4 StR 204/24
BUNDESGERICHTSHOF StR 204/24 BESCHLUSS vom 11. September 2024 in der Strafsache gegen wegen versuchter schwerer räuberischer Erpressung u.a.
ECLI:DE:BGH:2024:110924B4STR204.24.0 Der 4. Strafsenat des Bundesgerichtshofs hat auf Antrag und nach Anhörung des Generalbundesanwalts sowie nach Anhörung des Beschwerdeführers am 11. September 2024 gemäß § 349 Abs. 2 und 4 StPO beschlossen:
1. Auf die Revision des Angeklagten wird das Urteil des Landgerichts Dortmund vom 28. November 2023 mit den zugehörigen Feststellungen aufgehoben a) im Einzelstrafausspruch im Fall II. 1. der Urteilsgründe; b) im Gesamtstrafausspruch. Im Umfang der Aufhebung wird die Sache zu neuer Verhandlung und Entscheidung, auch über die Kosten des Rechtsmittels, an eine andere Strafkammer des Landgerichts zurückverwiesen.

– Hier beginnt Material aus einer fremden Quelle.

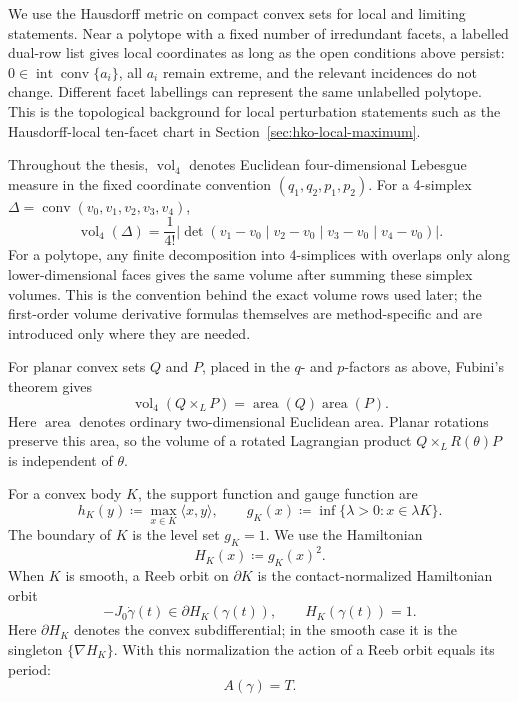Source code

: We use the Hausdorff metric on compact convex sets for local and limiting
statements. Near a polytope with a fixed number of irredundant facets, a
labelled dual-row list gives local coordinates as long as the open conditions
above persist: \(0\in\operatorname{int}\operatorname{conv}\{a_i\}\), all
\(a_i\) remain extreme, and the relevant incidences do not change. Different
facet labellings can represent the same unlabelled polytope. This is the
topological background for local perturbation statements such as the
Hausdorff-local ten-facet chart in
Section~\ref{sec:hko-local-maximum}.

Throughout the thesis,
\(\operatorname{vol}_4\) denotes Euclidean four-dimensional Lebesgue measure in
the fixed coordinate convention \((q_1,q_2,p_1,p_2)\). For a 4-simplex
\(\Delta=\operatorname{conv}(v_0,v_1,v_2,v_3,v_4)\),
\[
  \operatorname{vol}_4(\Delta)
  =
  \frac{1}{4!}
  \left|
    \det(v_1-v_0\mid v_2-v_0\mid v_3-v_0\mid v_4-v_0)
  \right|.
\]
For a polytope, any finite decomposition into 4-simplices with overlaps only
along lower-dimensional faces gives the same volume after summing these simplex
volumes. This is the convention behind the exact volume rows used later; the
first-order volume derivative formulas themselves are method-specific and are
introduced only where they are needed.

For planar convex sets \(Q\) and \(P\), placed in the \(q\)- and \(p\)-factors
as above, Fubini's theorem gives
\[
  \operatorname{vol}_4(Q\times_L P)
  =
  \operatorname{area}(Q)\operatorname{area}(P).
\]
Here \(\operatorname{area}\) denotes ordinary two-dimensional Euclidean area.
Planar rotations preserve this area, so the volume of a rotated Lagrangian
product \(Q\times_L R(\theta)P\) is independent of \(\theta\).

For a convex body \(K\), the support function and gauge function are
\[
  h_K(y) \coloneqq \max_{x\in K}\langle x,y\rangle,
  \qquad
  g_K(x) \coloneqq \inf\{\lambda>0:x\in \lambda K\}.
\]
The boundary of \(K\) is the level set \(g_K=1\). We use the Hamiltonian
\[
  H_K(x) \coloneqq g_K(x)^2.
\]
When \(K\) is smooth, a Reeb orbit on \(\partial K\) is the contact-normalized
Hamiltonian orbit
\begin{equation}\label{eq:preliminaries-smooth-reeb-inclusion}
  -J_0\dot{\gamma}(t) \in \partial H_K(\gamma(t)),
  \qquad
  H_K(\gamma(t))=1.
\end{equation}
Here \(\partial H_K\) denotes the convex subdifferential; in the smooth case it
is the singleton \(\{\nabla H_K\}\). With this normalization the action of a
Reeb orbit equals its period:
\[
  A(\gamma)=T.
\]
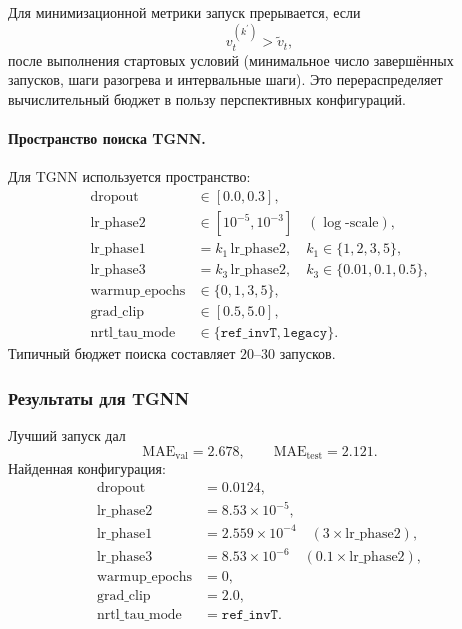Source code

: \documentclass[11pt]{article}
\begin{document}
Для минимизационной метрики запуск прерывается, если
\begin{equation*}
v_t^{(k^\prime)} > \tilde v_t,
\end{equation*}
после выполнения стартовых условий (минимальное число завершённых запусков, шаги разогрева и интервальные шаги). Это перераспределяет вычислительный бюджет в пользу перспективных конфигураций.

\paragraph{Пространство поиска TGNN.}
Для TGNN используется пространство:
\begin{align*}
\text{dropout} &\in [0.0, 0.3], \\
\text{lr\_phase2} &\in [10^{-5}, 10^{-3}] \quad (\log\text{-scale}), \\
\text{lr\_phase1} &= k_1\,\text{lr\_phase2}, \quad k_1 \in \{1,2,3,5\}, \\
\text{lr\_phase3} &= k_3\,\text{lr\_phase2}, \quad k_3 \in \{0.01,0.1,0.5\}, \\
\text{warmup\_epochs} &\in \{0,1,3,5\}, \\
\text{grad\_clip} &\in [0.5,5.0], \\
\text{nrtl\_tau\_mode} &\in \{\texttt{ref\_invT},\texttt{legacy}\}.
\end{align*}
Типичный бюджет поиска составляет $20\text{--}30$ запусков.

\subsubsection{Результаты для TGNN}

Лучший запуск дал
\begin{equation*}
\mathrm{MAE}_{\mathrm{val}}=2.678,
\qquad
\mathrm{MAE}_{\mathrm{test}}=2.121.
\end{equation*}
Найденная конфигурация:
\begin{align*}
\text{dropout} &= 0.0124, \\
\text{lr\_phase2} &= 8.53\times10^{-5}, \\
\text{lr\_phase1} &= 2.559\times10^{-4} \quad (3\times\text{lr\_phase2}), \\
\text{lr\_phase3} &= 8.53\times10^{-6} \quad (0.1\times\text{lr\_phase2}), \\
\text{warmup\_epochs} &= 0, \\
\text{grad\_clip} &= 2.0, \\
\text{nrtl\_tau\_mode} &= \texttt{ref\_invT}.
\end{align*}
\end{document}
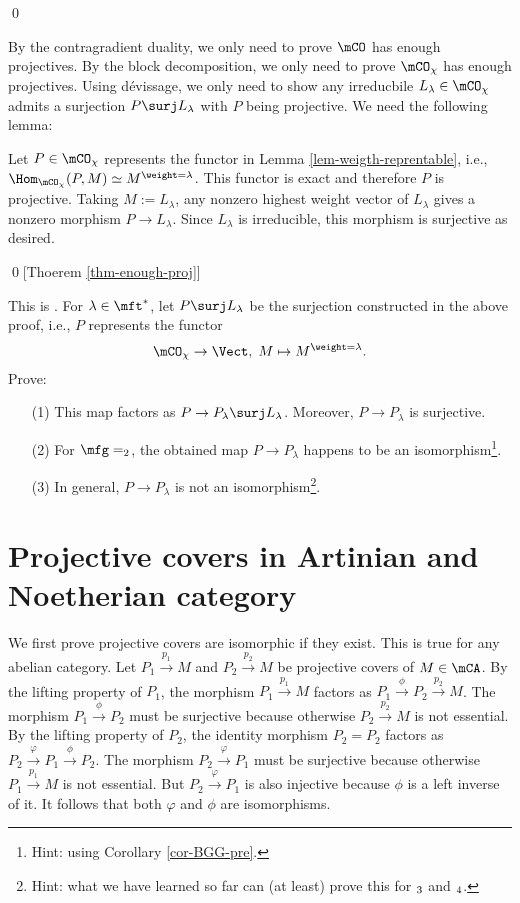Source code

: 	\qed

		By the contragradient duality, we only need to prove $\mCO$ has enough projectives. By the block decomposition, we only need to prove $\mCO_\chi$ has enough projectives. Using dévissage, we only need to show any irreducbile $L_\lambda\in \mCO_\chi$ admits a surjection $P\surj L_\lambda$ with $P$ being projective. We need the following lemma:

		Let $P\in \mCO_\chi$ represents the functor in Lemma \ref{lem-weigth-reprentable}, i.e., $\Hom_{\mCO_\chi}(P,M) \simeq M^{\weight = \lambda}$. This functor is exact and therefore $P$ is projective. Taking $M:= L_\lambda$, any nonzero highest weight vector of $L_\lambda$ gives a nonzero morphism $P\to L_\lambda$. Since $L_\lambda$ is irreducible, this morphism is surjective as desired.
		
	\qed[Thoerem \ref{thm-enough-proj}]

	\begin{exe}
		This is . For $\lambda\in \mft^*$, let $P\surj L_\lambda$ be the surjection constructed in the above proof, i.e., $P$ represents the functor
		\[
			\mCO_\chi \to \Vect,\; M \mapsto M^{\weight = \lambda}.
		\]
		Prove:
		\begin{itemize}
			\item[(1)]
				This map factors as $P \to P_\lambda \surj L_\lambda$. Moreover, $P\to P_\lambda$ is surjective.
			\item[(2)]
				For $\mfg=\sl_2$, the obtained map $P\to P_\lambda$ happens to be an isomorphism\footnote{Hint: using Corollary \ref{cor-BGG-pre}.}.
			\item[(3)]
				In general, $P\to P_\lambda$ is not an isomorphism\footnote{Hint: what we have learned so far can (at least) prove this for $\sl_3$ and $\sl_4$.}.
		\end{itemize}

	\end{exe}

\appendix
\section{Projective covers in Artinian and Noetherian category}


		We first prove projective covers are isomorphic if they exist. This is true for any abelian category. Let $P_1\xrightarrow{p_1} M$ and $P_2\xrightarrow{p_2} M$ be projective covers of $M\in\mCA$. By the lifting property of $P_1$, the morphism $P_1\xrightarrow{p_1} M$ factors as $P_1 \xrightarrow{\phi} P_2 \xrightarrow{p_2} M$. The morphism $P_1\xrightarrow{\phi} P_2$ must be surjective because otherwise $P_2\xrightarrow{p_2} M$ is not essential. By the lifting property of $P_2$, the identity morphism $P_2 = P_2$ factors as $P_2 \xrightarrow{\varphi} P_1 \xrightarrow{\phi} P_2$. The morphism $P_2 \xrightarrow{\varphi} P_1 $ must be surjective because otherwise $P_1\xrightarrow{p_1} M$ is not essential. But $P_2 \xrightarrow{\varphi} P_1 $ is also injective because $\phi$ is a left inverse of it. It follows that both $\varphi$ and $\phi$ are isomorphisms.

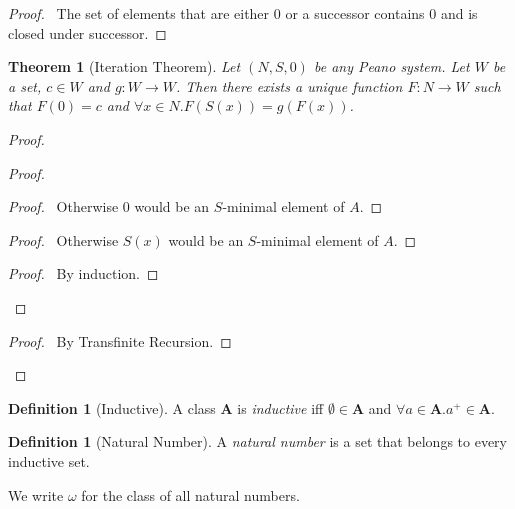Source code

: \documentclass{report}
\let\qed\relax
\newtheorem{theorem}[axiom]{Theorem}
\theoremstyle{definition}
\newtheorem{definition}[axiom]{Definition}
\begin{document}
    \begin{proof}
        \pf\ The set of elements that are either 0 or a successor contains 0 and is closed under successor. \qed
    \end{proof}

    \begin{theorem}[Iteration Theorem]
        Let $(N,S,0)$ be any Peano system. Let $W$ be a set, $c \in W$ and $g : W \rightarrow W$. Then there
        exists a unique function $F : N \rightarrow W$ such that $F(0) = c$ and $\forall x \in N. F(S(x)) = g(F(x))$.
    \end{theorem}

    \begin{proof}
        \pf
        \begin{proof}
            \begin{proof}
                \pf\ Otherwise 0 would be an $S$-minimal element of $A$.
            \end{proof}
            \begin{proof}
                \pf\ Otherwise $S(x)$ would be an $S$-minimal element of $A$.
            \end{proof}
            \begin{proof}
                \pf\ By induction.
            \end{proof}
        \end{proof}
        \qedstep
        \begin{proof}
            \pf\ By Transfinite Recursion.
        \end{proof}
        \qed
    \end{proof}

    \begin{definition}[Inductive]
        A class $\mathbf{A}$ is \emph{inductive} iff $\emptyset \in \mathbf{A}$ and
        $\forall a \in \mathbf{A}. a^+ \in \mathbf{A}$.
    \end{definition}

    \begin{definition}[Natural Number]
        A \emph{natural number} is a set that belongs to every inductive set.

        We write $\omega$ for the class of all natural numbers.
    \end{definition}
\end{document}
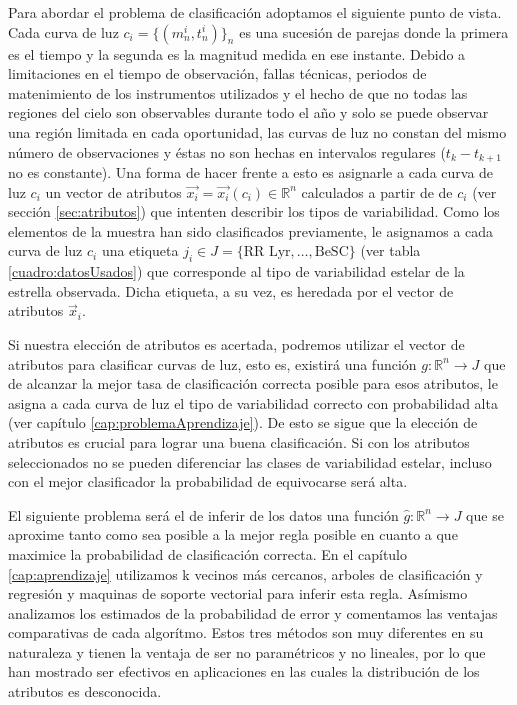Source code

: \documentclass[letterpaper,12pt]{book}
\begin{document}
Para abordar el problema de clasificación adoptamos el siguiente punto de vista. Cada curva de luz $c_i = \{(m_{n}^{i}, t_{n}^{i})\}_{n}$ es una sucesión de parejas donde la primera es el tiempo y la segunda es la magnitud medida en ese instante.  Debido a limitaciones en el tiempo de observación, fallas técnicas, periodos de matenimiento de los instrumentos utilizados y el hecho de que no todas las regiones del cielo son observables durante todo el año y solo se puede observar una región limitada en cada oportunidad, las curvas de luz no constan del mismo número de observaciones y éstas no son hechas en intervalos regulares ($t_{k} - t_{k+1}$ no es constante). Una forma de hacer frente a esto es asignarle a cada curva de luz $c_i$ un vector de atributos $\vec{x_{i}} = \vec{x_{i}}(c_i)\in\mathbb{R}^{n}$ calculados a partir de de $c_i$ (ver sección \ref{sec:atributos}) que intenten describir los tipos de variabilidad. Como los elementos de la muestra han sido clasificados previamente, le asignamos a cada curva de luz $c_i$ una etiqueta $j_i\in J=\{\text{RR Lyr}, \dots, \text{BeSC}\}$ (ver tabla \ref{cuadro:datosUsados}) que corresponde al tipo de variabilidad estelar de la estrella observada.  Dicha etiqueta, a su vez, es heredada por el vector de atributos $\vec{x}_i$.

Si nuestra elección de atributos es acertada, podremos utilizar el vector de atributos para clasificar curvas de luz, esto es, existirá una función $g:\mathbb{R}^n\rightarrow J$ que de alcanzar la mejor tasa de clasificación correcta posible para esos atributos, le asigna a cada curva de luz el tipo de variabilidad correcto con probabilidad alta (ver capítulo \ref{cap:problemaAprendizaje}). De esto se sigue que la elección de atributos es crucial para lograr una buena clasificación. Si con los atributos seleccionados no se pueden diferenciar las clases de variabilidad estelar, incluso con el mejor clasificador la probabilidad de equivocarse será alta.

El siguiente problema será el de inferir de los datos una función $\hat{g}:\mathbb{R}^n\rightarrow J$ que se aproxime tanto como sea posible a la mejor regla posible en cuanto a que maximice la probabilidad de clasificación correcta. En el capítulo \ref{cap:aprendizaje} utilizamos k vecinos más cercanos, arboles de clasificación y regresión y maquinas de soporte vectorial para inferir esta regla. Asímismo analizamos los estimados de la probabilidad de error y comentamos las ventajas comparativas de cada algorítmo. Estos tres métodos son muy diferentes en su naturaleza y tienen la ventaja de ser no paramétricos y no lineales, por lo que han mostrado ser efectivos en aplicaciones en las cuales la distribución de los atributos es desconocida. 
\end{document}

2. Die weiter gehende Revision wird verworfen.
Gründe:
Das Landgericht hat den Angeklagten wegen versuchter schwerer räuberischer Erpressung in Tateinheit mit versuchtem schweren Raub und mit gefährlicher Körperverletzung sowie wegen Handeltreibens mit Betäubungsmitteln in nicht geringer Menge zu einer Gesamtfreiheitsstrafe von vier Jahren und fünf Monaten verurteilt. Zudem hat es Einziehungsentscheidungen getroffen. Die auf die Rügen der Verletzung formellen und materiellen Rechts im Fall II. 1. der Urteilsgründe gestützte Revision des Angeklagten hat den aus der Entscheidungsformel ersichtlichen Teilerfolg; im Übrigen ist das Rechtsmittel unbegründet im Sinne von § 349 Abs. 2 StPO.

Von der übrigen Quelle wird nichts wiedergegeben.